_PROBLEM STATEMENT_
Show all lines from the listing below that contain "html".

_ENTRIES PROVIDED_
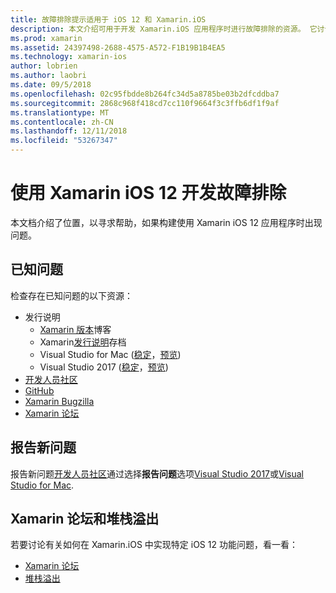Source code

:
```yaml
---
title: 故障排除提示适用于 iOS 12 和 Xamarin.iOS
description: 本文介绍可用于开发 Xamarin.iOS 应用程序时进行故障排除的资源。 它讨论了报告新问题和其他疑难解答资源的已知的问题。
ms.prod: xamarin
ms.assetid: 24397498-2688-4575-A572-F1B19B1B4EA5
ms.technology: xamarin-ios
author: lobrien
ms.author: laobri
ms.date: 09/5/2018
ms.openlocfilehash: 02c95fbdde8b264fc34d5a8785be03b2dfcddba7
ms.sourcegitcommit: 2868c968f418cd7cc110f9664f3c3ffb6df1f9af
ms.translationtype: MT
ms.contentlocale: zh-CN
ms.lasthandoff: 12/11/2018
ms.locfileid: "53267347"
---
```

# <a name="troubleshooting-ios-12-development-with-xamarin"></a>使用 Xamarin iOS 12 开发故障排除

本文档介绍了位置，以寻求帮助，如果构建使用 Xamarin iOS 12 应用程序时出现问题。

## <a name="known-issues"></a>已知问题

检查存在已知问题的以下资源：

- 发行说明
    - [Xamarin 版本](http://releases.xamarin.com/)博客
    - Xamarin[发行说明](https://docs.microsoft.com/xamarin/ios/release-notes/)存档
    - Visual Studio for Mac ([稳定](https://docs.microsoft.com/visualstudio/releasenotes/vs2017-mac-relnotes)，[预览](https://docs.microsoft.com/visualstudio/releasenotes/vs2017-mac-preview-relnotes))
    - Visual Studio 2017 ([稳定](https://docs.microsoft.com/visualstudio/releasenotes/vs2017-relnotes)，[预览](https://docs.microsoft.com/visualstudio/releasenotes/vs2017-preview-relnotes))
- [开发人员社区](https://developercommunity.visualstudio.com/search.html)
- [GitHub](https://github.com/xamarin/xamarin-macios/issues)
- [Xamarin Bugzilla](https://bugzilla.xamarin.com/query.cgi?product=iOS)
- [Xamarin 论坛](https://forums.xamarin.com/categories/ios)

## <a name="report-a-new-issue"></a>报告新问题

报告新问题[开发人员社区](https://developercommunity.visualstudio.com/spaces/8/index.html)通过选择**报告问题**选项[Visual Studio 2017](https://docs.microsoft.com/visualstudio/ide/how-to-report-a-problem-with-visual-studio-2017)或[Visual Studio for Mac](https://docs.microsoft.com/visualstudio/mac/report-a-problem).

## <a name="xamarin-forums-and-stack-overflow"></a>Xamarin 论坛和堆栈溢出

若要讨论有关如何在 Xamarin.iOS 中实现特定 iOS 12 功能问题，看一看：

- [Xamarin 论坛](http://forums.xamarin.com/categories/ios)
- [堆栈溢出](http://stackoverflow.com/search?tab=newest&q=xamarin)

_WRITTEN SOLUTION_
- [开发人员社区](https://developercommunity.visualstudio.com/search.html)
报告新问题[开发人员社区](https://developercommunity.visualstudio.com/spaces/8/index.html)通过选择**报告问题**选项[Visual Studio 2017](https://docs.microsoft.com/visualstudio/ide/how-to-report-a-problem-with-visual-studio-2017)或[Visual Studio for Mac](https://docs.microsoft.com/visualstudio/mac/report-a-problem).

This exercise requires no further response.